* What you should do: What is needed here is an exact repetition of the records below, beginning at the line that has "### Command Query" and stopping after the line that has "# references".

* Records for processing:

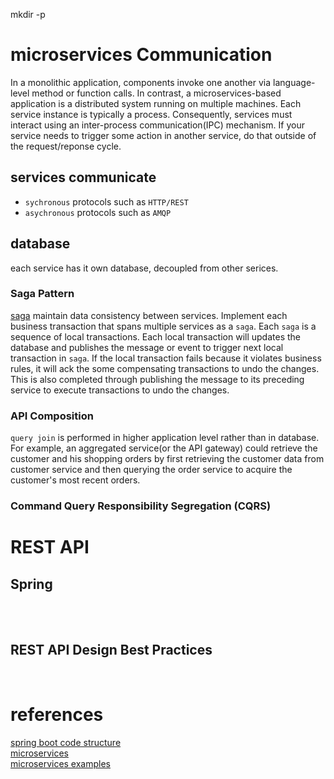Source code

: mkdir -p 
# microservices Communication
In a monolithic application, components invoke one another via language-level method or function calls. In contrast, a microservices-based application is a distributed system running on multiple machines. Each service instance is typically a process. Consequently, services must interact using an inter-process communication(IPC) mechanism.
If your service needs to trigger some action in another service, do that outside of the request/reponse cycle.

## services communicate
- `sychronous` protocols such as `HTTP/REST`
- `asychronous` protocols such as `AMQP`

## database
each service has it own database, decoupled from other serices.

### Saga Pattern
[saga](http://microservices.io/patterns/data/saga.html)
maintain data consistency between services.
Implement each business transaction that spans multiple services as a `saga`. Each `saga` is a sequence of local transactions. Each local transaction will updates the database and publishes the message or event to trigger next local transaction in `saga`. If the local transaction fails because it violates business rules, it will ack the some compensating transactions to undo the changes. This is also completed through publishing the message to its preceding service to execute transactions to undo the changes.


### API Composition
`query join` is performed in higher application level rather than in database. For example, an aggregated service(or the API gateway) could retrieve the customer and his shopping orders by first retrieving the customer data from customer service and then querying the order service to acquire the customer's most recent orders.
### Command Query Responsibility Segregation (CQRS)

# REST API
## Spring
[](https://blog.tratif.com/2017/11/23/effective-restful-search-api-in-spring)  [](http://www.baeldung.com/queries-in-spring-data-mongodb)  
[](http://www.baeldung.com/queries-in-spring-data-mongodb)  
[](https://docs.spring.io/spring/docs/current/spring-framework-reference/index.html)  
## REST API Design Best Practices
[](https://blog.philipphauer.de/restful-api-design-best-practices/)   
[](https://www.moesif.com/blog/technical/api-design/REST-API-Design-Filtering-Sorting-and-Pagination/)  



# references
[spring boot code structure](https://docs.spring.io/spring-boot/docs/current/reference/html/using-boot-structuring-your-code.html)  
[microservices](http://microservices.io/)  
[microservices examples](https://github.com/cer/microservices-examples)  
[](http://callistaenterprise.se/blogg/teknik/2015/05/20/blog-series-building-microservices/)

...

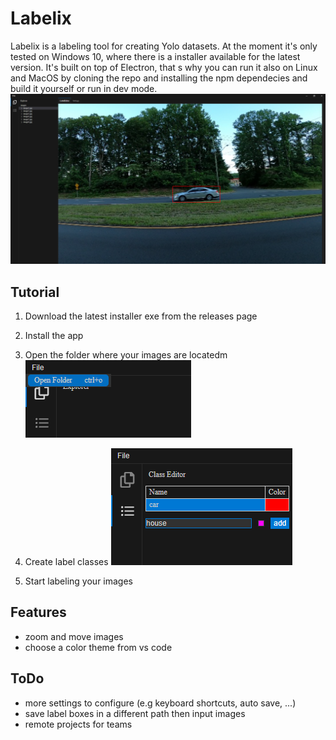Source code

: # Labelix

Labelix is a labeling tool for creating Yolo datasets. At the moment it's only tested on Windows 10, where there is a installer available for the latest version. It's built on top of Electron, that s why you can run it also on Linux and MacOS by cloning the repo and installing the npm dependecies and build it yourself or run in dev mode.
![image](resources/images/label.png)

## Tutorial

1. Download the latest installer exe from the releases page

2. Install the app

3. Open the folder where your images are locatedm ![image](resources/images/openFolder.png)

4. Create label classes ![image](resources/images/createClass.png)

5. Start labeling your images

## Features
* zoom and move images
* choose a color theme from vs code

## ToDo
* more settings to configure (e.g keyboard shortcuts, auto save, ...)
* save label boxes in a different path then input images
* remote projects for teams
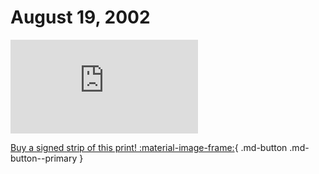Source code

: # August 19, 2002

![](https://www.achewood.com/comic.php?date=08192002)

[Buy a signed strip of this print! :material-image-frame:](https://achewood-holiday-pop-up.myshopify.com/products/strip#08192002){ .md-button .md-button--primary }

* Answer to the exercise:
### Command Query Responsibility Segregation (CQRS)

# REST API
## Spring
[](https://blog.tratif.com/2017/11/23/effective-restful-search-api-in-spring)  [](http://www.baeldung.com/queries-in-spring-data-mongodb)  
[](http://www.baeldung.com/queries-in-spring-data-mongodb)  
[](https://docs.spring.io/spring/docs/current/spring-framework-reference/index.html)  
## REST API Design Best Practices
[](https://blog.philipphauer.de/restful-api-design-best-practices/)   
[](https://www.moesif.com/blog/technical/api-design/REST-API-Design-Filtering-Sorting-and-Pagination/)  



# references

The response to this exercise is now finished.